Share

BAB 3 - TUHAN, BAGAIMANA INI?

"Kandungannya sudah masuk minggu ketiga."

Aziz meremas rambutnya frustasi. Kata-kata dokter terus berputar di kepalanya. Dia beranjak dari kursi tunggu, melihat Lizia yang belum siuman usai kecelakaan satu jam yang lalu. 

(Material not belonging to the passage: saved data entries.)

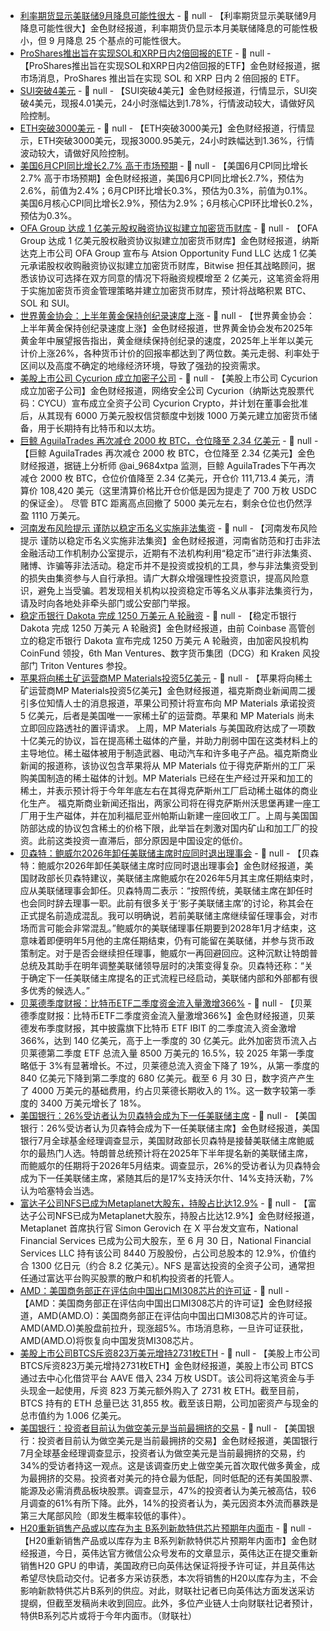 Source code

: - [利率期货显示美联储9月降息可能性很大]() - 📰 null - 【利率期货显示美联储9月降息可能性很大】金色财经报道，利率期货仍显示本月美联储降息的可能性极小，但 9 月降息 25 个基点的可能性很大。
- [ProShares推出旨在实现SOL和XRP日内2倍回报的ETF]() - 📰 null - 【ProShares推出旨在实现SOL和XRP日内2倍回报的ETF】金色财经报道，据市场消息，ProShares 推出旨在实现 SOL 和 XRP 日内 2 倍回报的 ETF。
- [SUI突破4美元]() - 📰 null - 【SUI突破4美元】金色财经报道，行情显示，SUI突破4美元，现报4.01美元，24小时涨幅达到1.78%，行情波动较大，请做好风险控制。
- [ETH突破3000美元]() - 📰 null - 【ETH突破3000美元】金色财经报道，行情显示，ETH突破3000美元，现报3000.95美元，24小时跌幅达到1.36%，行情波动较大，请做好风险控制。
- [美国6月CPI同比增长2.7% 高于市场预期]() - 📰 null - 【美国6月CPI同比增长2.7% 高于市场预期】金色财经报道，美国6月CPI同比增长2.7%，预估为2.6%，前值为2.4%；6月CPI环比增长0.3%，预估为0.3%，前值为0.1%。美国6月核心CPI同比增长2.9%，预估为2.9%；6月核心CPI环比增长0.2%，预估为0.3%。
- [OFA Group 达成 1 亿美元股权融资协议拟建立加密货币财库](https://www.globenewswire.com/news-release/2025/07/15/3115532/0/en/OFA-Group-Enters-MOU-With-Bitwise-as-Strategic-Advisor-for-100-Million-Equity-Facility-to-Support-Cryptocurrency-Treasury-Management.html) - 📰 null - 【OFA Group 达成 1 亿美元股权融资协议拟建立加密货币财库】金色财经报道，纳斯达克上市公司 OFA Group 宣布与 Atsion Opportunity Fund LLC 达成 1 亿美元承诺股权收购融资协议拟建立加密货币财库，Bitwise 担任其战略顾问，据悉该协议可选择在双方同意的情况下将融资规模增至 2 亿美元，这笔资金将用于实施加密货币资金管理策略并建立加密货币财库，预计将战略积累 BTC、SOL 和 SUI。
- [世界黄金协会：上半年黄金保持创纪录速度上涨]() - 📰 null - 【世界黄金协会：上半年黄金保持创纪录速度上涨】金色财经报道，世界黄金协会发布2025年黄金年中展望报告指出，黄金继续保持创纪录的速度，2025年上半年以美元计价上涨26%，各种货币计价的回报率都达到了两位数。美元走弱、利率处于区间以及高度不确定的地缘经济环境，导致了强劲的投资需求。
- [美股上市公司 Cycurion 成立加密子公司](https://www.globenewswire.com/news-release/2025/07/15/3115529/0/en/Cycurion-NASDAQ-CYCU-Launches-Cycurion-Crypto-Subsidiary-with-10-Million-Treasury-Allocation-to-Acquire-Ethereum-and-Bitcoin.html) - 📰 null - 【美股上市公司 Cycurion 成立加密子公司】金色财经报道，网络安全公司 Cycurion（纳斯达克股票代码：CYCU）宣布成立全资子公司 Cycurion Crypto，并计划在董事会批准后，从其现有 6000 万美元股权信贷额度中划拨 1000 万美元建立加密货币储备，用于长期持有比特币和以太坊。
- [巨鲸 AguilaTrades⁩ 再次减仓 2000 枚 BTC，仓位降至 2.34 亿美元](https://x.com/ai_9684xtpa/status/1945091662469877817) - 📰 null - 【巨鲸 AguilaTrades⁩ 再次减仓 2000 枚 BTC，仓位降至 2.34 亿美元】金色财经报道，据链上分析师 @ai_9684xtpa 监测，巨鲸 AguilaTrades⁩下午再次减仓 2000 枚 BTC，仓位价值降至 2.34 亿美元，开仓价 111,713.4 美元，清算价 108,420 美元（这里清算价格比开仓价低是因为提走了 700 万枚 USDC 的保证金）。 
尽管 BTC 距离高点回撤了 5000 美元左右，剩余仓位也仍然浮盈 1110 万美元。
- [河南发布风险提示 谨防以稳定币名义实施非法集资](https://www.zhitongcaijing.com/immediately/detail/6312435.html) - 📰 null - 【河南发布风险提示 谨防以稳定币名义实施非法集资】金色财经报道，河南省防范和打击非法金融活动工作机制办公室提示，近期有不法机构利用“稳定币”进行非法集资、赌博、诈骗等非法活动。稳定币并不是投资或投机的工具，参与非法集资受到的损失由集资参与人自行承担。请广大群众增强理性投资意识，提高风险意识，避免上当受骗。若发现相关机构以投资稳定币等名义从事非法集资行为，请及时向各地处非牵头部门或公安部门举报。
- [稳定币银行 Dakota 完成 1250 万美元 A 轮融资](https://fortune.com/crypto/2025/07/15/dakota-coinbase-executive-series-a-coinfund-ryan-bozarth/) - 📰 null - 【稳定币银行 Dakota 完成 1250 万美元 A 轮融资】金色财经报道，由前 Coinbase 高管创立的稳定币银行 Dakota 宣布完成 1250 万美元 A 轮融资，由加密风投机构 CoinFund 领投，6th Man Ventures、数字货币集团（DCG）和 Kraken 风投部门 Triton Ventures 参投。
- [苹果将向稀土矿运营商MP Materials投资5亿美元](https://cj.sina.com.cn/article/norm_detail?url=https%3A%2F%2Ffinance.sina.com.cn%2Fstock%2Fusstock%2Fc%2F2025-07-15%2Fdoc-inffqiif5361310.shtml&wx=1) - 📰 null - 【苹果将向稀土矿运营商MP Materials投资5亿美元】金色财经报道，福克斯商业新闻周二援引多位知情人士的消息报道，苹果公司预计将宣布向 MP Materials 承诺投资 5 亿美元，后者是美国唯一一家稀土矿的运营商。苹果和 MP Materials 尚未立即回应路透社的置评请求。 
上周，MP Materials 与美国政府达成了一项数十亿美元的协议，旨在提高稀土磁体的产量，并助力削弱中国在这类材料上的主导地位。稀土磁体被用于制造武器、电动汽车和许多电子产品。福克斯商业新闻的报道称，该协议包含苹果将从 MP Materials 位于得克萨斯州的工厂采购美国制造的稀土磁体的计划。MP Materials 已经在生产经过开采和加工的稀土，并表示预计将于今年年底左右在其得克萨斯州工厂启动稀土磁体的商业化生产。 
福克斯商业新闻还指出，两家公司将在得克萨斯州沃思堡再建一座工厂用于生产磁体，并在加利福尼亚州帕斯山新建一座回收工厂。上周与美国国防部达成的协议包含稀土的价格下限，此举旨在刺激对国内矿山和加工厂的投资。此前这类投资一直滞后，部分原因是中国设定的低价。
- [贝森特：鲍威尔2026年卸任美联储主席时应同时退出理事会]() - 📰 null - 【贝森特：鲍威尔2026年卸任美联储主席时应同时退出理事会】金色财经报道，美国财政部长贝森特建议，美联储主席鲍威尔在2026年5月其主席任期结束时，应从美联储理事会卸任。贝森特周二表示：“按照传统，美联储主席在卸任时也会同时辞去理事一职。此前有很多关于‘影子美联储主席’的讨论，称其会在正式提名前造成混乱。我可以明确说，若前美联储主席继续留任理事会，对市场而言可能会非常混乱。”鲍威尔的美联储理事任期要到2028年1月才结束，这意味着即便明年5月他的主席任期结束，仍有可能留在美联储，并参与货币政策制定。对于是否会继续担任理事，鲍威尔一再回避回应。这种沉默让特朗普总统及其助手在明年调整美联储领导层时的决策变得复杂。贝森特还称：“关于确定下一任美联储主席提名的正式流程已经启动，美联储内部和外部都有很多优秀的候选人。”
- [贝莱德季度财报：比特币ETF二季度资金流入量激增366%](https://cointelegraph.com/news/blackrock-crypto-inflows-q2-total-flows-slump) - 📰 null - 【贝莱德季度财报：比特币ETF二季度资金流入量激增366%】金色财经报道，贝莱德发布季度财报，其中披露旗下比特币 ETF IBIT 的二季度流入资金激增 366%，达到 140 亿美元，高于上一季度的 30 亿美元。此外加密货币流入占贝莱德第二季度 ETF 总流入量 8500 万美元的 16.5%，较 2025 年第一季度略低于 3%有显著增长。不过，贝莱德总流入资金下降了 19%，从第一季度的 840 亿美元下降到第二季度的 680 亿美元。截至 6 月 30 日，数字资产产生了 4000 万美元的基础费用，约占贝莱德长期收入的 1%。这一数字较第一季度的 3400 万美元增长了 18%。
- [美国银行：26%受访者认为贝森特会成为下一任美联储主席]() - 📰 null - 【美国银行：26%受访者认为贝森特会成为下一任美联储主席】金色财经报道，美国银行7月全球基金经理调查显示，美国财政部长贝森特是接替美联储主席鲍威尔的最热门人选。特朗普总统预计将在2025年下半年提名新的美联储主席，而鲍威尔的任期将于2026年5月结束。调查显示，26%的受访者认为贝森特会成为下一任美联储主席，紧随其后的是17%支持沃尔什、14%支持沃勒，7%认为哈塞特会当选。
- [富达子公司NFS已成为Metaplanet大股东，持股占比达12.9%](https://x.com/gerovich/status/1945082722625708188) - 📰 null - 【富达子公司NFS已成为Metaplanet大股东，持股占比达12.9%】金色财经报道，Metaplanet 首席执行官 Simon Gerovich 在 X 平台发文宣布，National Financial Services 已成为公司大股东，至 6 月 30 日，National Financial Services LLC 持有该公司 8440 万股股份，占公司总股本的 12.9%，价值约合 1300 亿日元（约合 8.2 亿美元）。NFS 是富达投资的全资子公司，通常担任通过富达平台购买股票的散户和机构投资者的托管人。
- [AMD：美国商务部正在评估向中国出口MI308芯片的许可证]() - 📰 null - 【AMD：美国商务部正在评估向中国出口MI308芯片的许可证】金色财经报道，AMD(AMD.O)：美国商务部正在评估向中国出口MI308芯片的许可证。 
AMD(AMD.O)美股盘前拉升，现涨超5%。市场消息称，一旦许可证获批，AMD(AMD.O)将恢复向中国发货MI308芯片。
- [美股上市公司BTCS斥资823万美元增持2731枚ETH](https://x.com/NasdaqBTCS/status/1945076369999753357) - 📰 null - 【美股上市公司BTCS斥资823万美元增持2731枚ETH】金色财经报道，美股上市公司 BTCS 通过去中心化借贷平台 AAVE 借入 234 万枚 USDT。该公司将这笔资金与手头现金一起使用，斥资 823 万美元额外购入了 2731 枚 ETH。截至目前，BTCS 持有的 ETH 总量已达 31,855 枚。截至该日期，公司加密资产与现金的总市值约为 1.006 亿美元。
- [美国银行：投资者目前认为做空美元是当前最拥挤的交易]() - 📰 null - 【美国银行：投资者目前认为做空美元是当前最拥挤的交易】金色财经报道，美国银行7月全球基金经理调查显示，投资者认为做空美元是当前最拥挤的交易，约34%的受访者持这一观点。这是该调查历史上做空美元首次取代做多黄金，成为最拥挤的交易。投资者对美元的持仓最为低配，同时低配的还有美国股票、能源及必需消费品板块股票。调查显示，47%的投资者认为美元被高估，较6月调查的61%有所下降。此外，14%的投资者认为，美元因资本外流而暴跌是第三大尾部风险（即发生概率较低的事件）。
- [H20重新销售产品或以库存为主 B系列新款特供芯片预期年内面市]() - 📰 null - 【H20重新销售产品或以库存为主 B系列新款特供芯片预期年内面市】金色财经报道，今日，英伟达官方微信公众号发布的文章显示，英伟达正在提交重新销售H20 GPU 的申请，美国政府已向英伟达保证将授予许可证，并且英伟达希望尽快启动交付。记者多方采访获悉，本次将销售的H20以库存为主，不会影响新款特供芯片B系列的供应。对此，财联社记者已向英伟达方面发送采访提纲，但截至发稿尚未收到回应。此外，多位产业链人士向财联社记者预计，特供B系列芯片或将于今年内面市。（财联社）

Aziz tidak ingin masuk ke dalam ruang rawat Lizia. Hanya menunggu di luar dengan dengan harapan Lizia cepat bangun. 

Aziz menghela napas panjang. Dia harus menyalahkan siapa atas kematian calon bayi yang dia tunggu selama tujuh tahun lamanya? 

Tuhan benar-benar tidak adil pada keluarganya. Mengambil apa yang mereka nanti-nanti dengan susah payah. Tuhan seperti membuat terbang lalu menjatuhkan mereka sampai hancur berkeping-keping.  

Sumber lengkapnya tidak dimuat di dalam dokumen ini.